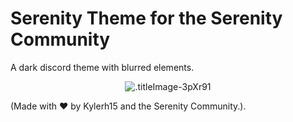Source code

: # Serenity Theme for the Serenity Community
A dark discord theme with blurred elements.
<p align="center">
  <img alt=".titleImage-3pXr91" src="https://cdn.discordapp.com/attachments/544195153506861056/553107551944835073/Serenity_Wallpaper.png">
</p>
(Made with ♥ by Kylerh15 and the Serenity Community.).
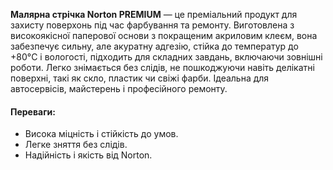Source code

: **Малярна стрічка Norton PREMIUM** — це преміальний продукт для захисту поверхонь під час фарбування та ремонту. Виготовлена з високоякісної паперової основи з покращеним акриловим клеєм, вона забезпечує сильну, але акуратну адгезію, стійка до температур до +80°C і вологості, підходить для складних завдань, включаючи зовнішні роботи. Легко знімається без слідів, не пошкоджуючи навіть делікатні поверхні, такі як скло, пластик чи свіжі фарби. Ідеальна для автосервісів, майстерень і професійного ремонту.

#### Переваги:

- Висока міцність і стійкість до умов.
- Легке зняття без слідів.
- Надійність і якість від Norton.
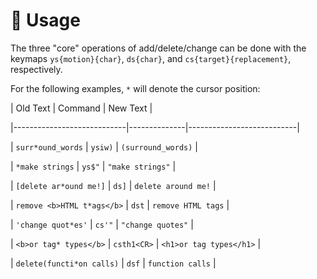 # 🚀 Usage



The three "core" operations of add/delete/change can be done with the keymaps `ys{motion}{char}`, `ds{char}`, and `cs{target}{replacement}`, respectively. 



For the following examples, `*` will denote the cursor position:



| Old Text                   | Command      | New Text                  |

|----------------------------|--------------|---------------------------|

| `surr*ound_words`          | `ysiw)`      | `(surround_words)`        |

| `*make strings`            | `ys$"`       | `"make strings"`          |

| `[delete ar*ound me!]`     | `ds]`        | `delete around me!`       |

| `remove <b>HTML t*ags</b>` | `dst`        | `remove HTML tags`        |

| `'change quot*es'`         | `cs'"`       | `"change quotes"`         |

| `<b>or tag* types</b>`     | `csth1<CR>`  | `<h1>or tag types</h1>`   |

| `delete(functi*on calls)`  | `dsf`        | `function calls`          |


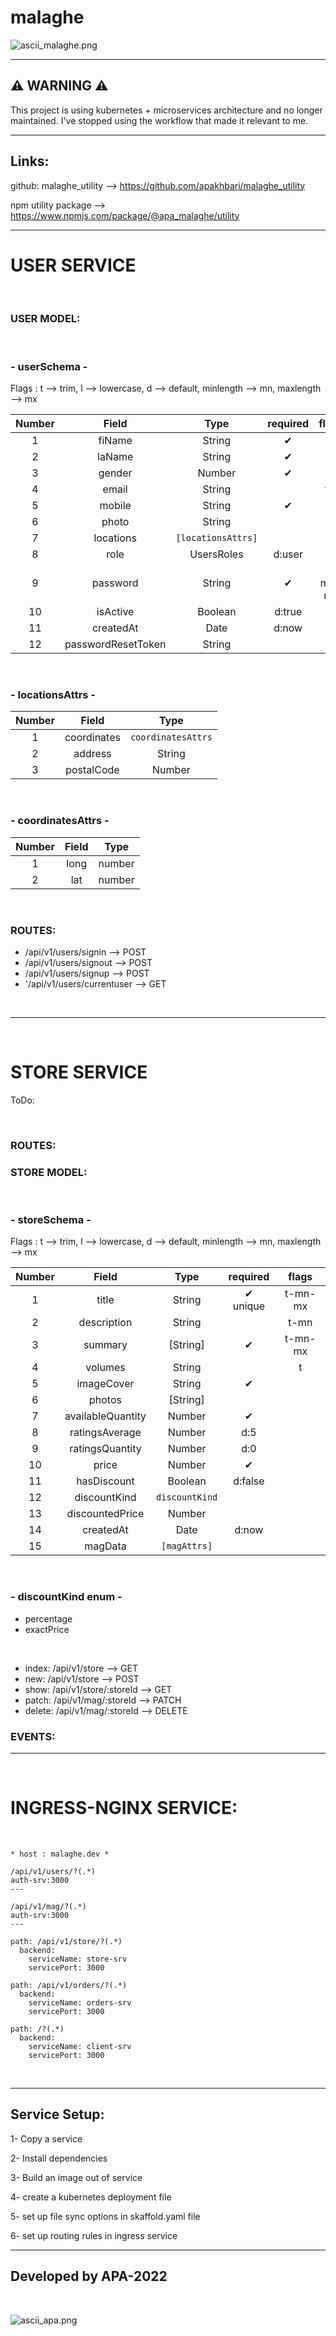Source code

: # malaghe

![ascii_malaghe.png](ascii_malaghe.png)

---
## ⚠️ WARNING ⚠️

This project is using kubernetes + microservices architecture and no longer maintained. I've stopped using the workflow that made it relevant to me.

---

## Links:

github: malaghe_utility --> https://github.com/apakhbari/malaghe_utility

npm utility package --> https://www.npmjs.com/package/@apa_malaghe/utility

---

# USER SERVICE

<br>

### USER MODEL:

<br>

### - userSchema -

Flags : t --> trim, l --> lowercase, d --> default, minlength --> mn, maxlength --> mx

| Number |       Field        |        Type        | required |  flags  |
| :----: | :----------------: | :----------------: | :------: | :-----: |
|   1    |       fiName       |       String       |    ✔     |    t    |
|   2    |       laName       |       String       |    ✔     |    t    |
|   3    |       gender       |       Number       |    ✔     |         |
|   4    |       email        |       String       |          |   t-l   |
|   5    |       mobile       |       String       |    ✔     |    t    |
|   6    |       photo        |       String       |          |         |
|   7    |     locations      | `[locationsAttrs]` |          |         |
|   8    |        role        |     UsersRoles     |  d:user  |         |
|   9    |      password      |       String       |    ✔     | t-mn-mx |
|   10   |      isActive      |      Boolean       |  d:true  |         |
|   11   |     createdAt      |        Date        |  d:now   |         |
|   12   | passwordResetToken |       String       |          |         |

<br>

### - locationsAttrs -

| Number |    Field    |        Type        |
| :----: | :---------: | :----------------: |
|   1    | coordinates | `coordinatesAttrs` |
|   2    |   address   |       String       |
|   3    | postalCode  |       Number       |

<br>

### - coordinatesAttrs -

| Number | Field |  Type  |
| :----: | :---: | :----: |
|   1    | long  | number |
|   2    |  lat  | number |


<br>

### ROUTES:

- /api/v1/users/signin --> POST
- /api/v1/users/signout --> POST
- /api/v1/users/signup --> POST
- '/api/v1/users/currentuser --> GET

<br>

---

<br>

# STORE SERVICE

ToDo:

<br>

### ROUTES:

### STORE MODEL:

<br>

### - storeSchema -

Flags : t --> trim, l --> lowercase, d --> default, minlength --> mn, maxlength --> mx

| Number |       Field       |      Type      | required |  flags  |
| :----: | :---------------: | :------------: | :------: | :-----: |
|   1    |       title       |     String     | ✔ unique | t-mn-mx |
|   2    |    description    |     String     |          |  t-mn   |
|   3    |      summary      |    [String]    |    ✔     | t-mn-mx |
|   4    |      volumes      |     String     |          |    t    |
|   5    |    imageCover     |     String     |    ✔     |         |
|   6    |      photos       |    [String]    |          |         |
|   7    | availableQuantity |     Number     |    ✔     |         |
|   8    |  ratingsAverage   |     Number     |   d:5    |         |
|   9    |  ratingsQuantity  |     Number     |   d:0    |         |
|   10   |       price       |     Number     |    ✔     |         |
|   11   |    hasDiscount    |    Boolean     | d:false  |         |
|   12   |   discountKind    | `discountKind` |          |         |
|   13   |  discountedPrice  |     Number     |          |         |
|   14   |     createdAt     |      Date      |  d:now   |         |
|   15   |      magData      |  `[magAttrs]`  |          |         |

<br>

### - discountKind enum -

- percentage
- exactPrice

<br>

- index: /api/v1/store --> GET
- new: /api/v1/store --> POST
- show: /api/v1/store/:storeId --> GET
- patch: /api/v1/mag/:storeId --> PATCH
- delete: /api/v1/mag/:storeId --> DELETE

### EVENTS:


---

<br>

# INGRESS-NGINX SERVICE:

<br>

    * host : malaghe.dev *

    /api/v1/users/?(.*)
    auth-srv:3000
    ---

    /api/v1/mag/?(.*)
    auth-srv:3000
    ---

    path: /api/v1/store/?(.*)
      backend:
        serviceName: store-srv
        servicePort: 3000

    path: /api/v1/orders/?(.*)
      backend:
        serviceName: orders-srv
        servicePort: 3000

    path: /?(.*)
      backend:
        serviceName: client-srv
        servicePort: 3000

<br>


---

## Service Setup:

1- Copy a service

2- Install dependencies

3- Build an image out of service

4- create a kubernetes deployment file

5- set up file sync options in skaffold.yaml file

6- set up routing rules in ingress service

---

## Developed by APA-2022

<br>

![ascii_apa.png](ascii_apa.png)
+ + +
> **PROMPT**:
Could you retype all the entries exactly, skipping the pictures?

> **REPLY TO THE EXERCISE**:
Source code

: # Serenity Theme for the Serenity Community
A dark discord theme with blurred elements.
<p align="center">
  <img alt=".titleImage-3pXr91" src="https://cdn.discordapp.com/attachments/544195153506861056/553107551944835073/Serenity_Wallpaper.png">
</p>
(Made with ♥ by Kylerh15 and the Serenity Community.).
Source code

: **Малярна стрічка Norton PREMIUM** — це преміальний продукт для захисту поверхонь під час фарбування та ремонту. Виготовлена з високоякісної паперової основи з покращеним акриловим клеєм, вона забезпечує сильну, але акуратну адгезію, стійка до температур до +80°C і вологості, підходить для складних завдань, включаючи зовнішні роботи. Легко знімається без слідів, не пошкоджуючи навіть делікатні поверхні, такі як скло, пластик чи свіжі фарби. Ідеальна для автосервісів, майстерень і професійного ремонту.

#### Переваги:

- Висока міцність і стійкість до умов.
- Легке зняття без слідів.
- Надійність і якість від Norton.
 # 🚀 Usage



The three "core" operations of add/delete/change can be done with the keymaps `ys{motion}{char}`, `ds{char}`, and `cs{target}{replacement}`, respectively. 



For the following examples, `*` will denote the cursor position:



| Old Text                   | Command      | New Text                  |

|----------------------------|--------------|---------------------------|

| `surr*ound_words`          | `ysiw)`      | `(surround_words)`        |

| `*make strings`            | `ys$"`       | `"make strings"`          |

| `[delete ar*ound me!]`     | `ds]`        | `delete around me!`       |

| `remove <b>HTML t*ags</b>` | `dst`        | `remove HTML tags`        |

| `'change quot*es'`         | `cs'"`       | `"change quotes"`         |

| `<b>or tag* types</b>`     | `csth1<CR>`  | `<h1>or tag types</h1>`   |

| `delete(functi*on calls)`  | `dsf`        | `function calls`          |


Source code

: # malaghe

![ascii_malaghe.png](ascii_malaghe.png)

---
## ⚠️ WARNING ⚠️

This project is using kubernetes + microservices architecture and no longer maintained. I've stopped using the workflow that made it relevant to me.

---

## Links:

github: malaghe_utility --> https://github.com/apakhbari/malaghe_utility

npm utility package --> https://www.npmjs.com/package/@apa_malaghe/utility

---

# USER SERVICE

<br>

### USER MODEL:

<br>

### - userSchema -

Flags : t --> trim, l --> lowercase, d --> default, minlength --> mn, maxlength --> mx

| Number |       Field        |        Type        | required |  flags  |
| :----: | :----------------: | :----------------: | :------: | :-----: |
|   1    |       fiName       |       String       |    ✔     |    t    |
|   2    |       laName       |       String       |    ✔     |    t    |
|   3    |       gender       |       Number       |    ✔     |         |
|   4    |       email        |       String       |          |   t-l   |
|   5    |       mobile       |       String       |    ✔     |    t    |
|   6    |       photo        |       String       |          |         |
|   7    |     locations      | `[locationsAttrs]` |          |         |
|   8    |        role        |     UsersRoles     |  d:user  |         |
|   9    |      password      |       String       |    ✔     | t-mn-mx |
|   10   |      isActive      |      Boolean       |  d:true  |         |
|   11   |     createdAt      |        Date        |  d:now   |         |
|   12   | passwordResetToken |       String       |          |         |

<br>

### - locationsAttrs -

| Number |    Field    |        Type        |
| :----: | :---------: | :----------------: |
|   1    | coordinates | `coordinatesAttrs` |
|   2    |   address   |       String       |
|   3    | postalCode  |       Number       |

<br>

### - coordinatesAttrs -

| Number | Field |  Type  |
| :----: | :---: | :----: |
|   1    | long  | number |
|   2    |  lat  | number |


<br>

### ROUTES:

- /api/v1/users/signin --> POST
- /api/v1/users/signout --> POST
- /api/v1/users/signup --> POST
- '/api/v1/users/currentuser --> GET

<br>

---

<br>

# STORE SERVICE

ToDo:

<br>

### ROUTES:

### STORE MODEL:

<br>

### - storeSchema -

Flags : t --> trim, l --> lowercase, d --> default, minlength --> mn, maxlength --> mx

| Number |       Field       |      Type      | required |  flags  |
| :----: | :---------------: | :------------: | :------: | :-----: |
|   1    |       title       |     String     | ✔ unique | t-mn-mx |
|   2    |    description    |     String     |          |  t-mn   |
|   3    |      summary      |    [String]    |    ✔     | t-mn-mx |
|   4    |      volumes      |     String     |          |    t    |
|   5    |    imageCover     |     String     |    ✔     |         |
|   6    |      photos       |    [String]    |          |         |
|   7    | availableQuantity |     Number     |    ✔     |         |
|   8    |  ratingsAverage   |     Number     |   d:5    |         |
|   9    |  ratingsQuantity  |     Number     |   d:0    |         |
|   10   |       price       |     Number     |    ✔     |         |
|   11   |    hasDiscount    |    Boolean     | d:false  |         |
|   12   |   discountKind    | `discountKind` |          |         |
|   13   |  discountedPrice  |     Number     |          |         |
|   14   |     createdAt     |      Date      |  d:now   |         |
|   15   |      magData      |  `[magAttrs]`  |          |         |

<br>

### - discountKind enum -

- percentage
- exactPrice

<br>

- index: /api/v1/store --> GET
- new: /api/v1/store --> POST
- show: /api/v1/store/:storeId --> GET
- patch: /api/v1/mag/:storeId --> PATCH
- delete: /api/v1/mag/:storeId --> DELETE

### EVENTS:


---

<br>

# INGRESS-NGINX SERVICE:

<br>

    * host : malaghe.dev *

    /api/v1/users/?(.*)
    auth-srv:3000
    ---

    /api/v1/mag/?(.*)
    auth-srv:3000
    ---

    path: /api/v1/store/?(.*)
      backend:
        serviceName: store-srv
        servicePort: 3000

    path: /api/v1/orders/?(.*)
      backend:
        serviceName: orders-srv
        servicePort: 3000

    path: /?(.*)
      backend:
        serviceName: client-srv
        servicePort: 3000

<br>


---

## Service Setup:

1- Copy a service

2- Install dependencies

3- Build an image out of service

4- create a kubernetes deployment file

5- set up file sync options in skaffold.yaml file

6- set up routing rules in ingress service

---

## Developed by APA-2022

<br>

![ascii_apa.png](ascii_apa.png)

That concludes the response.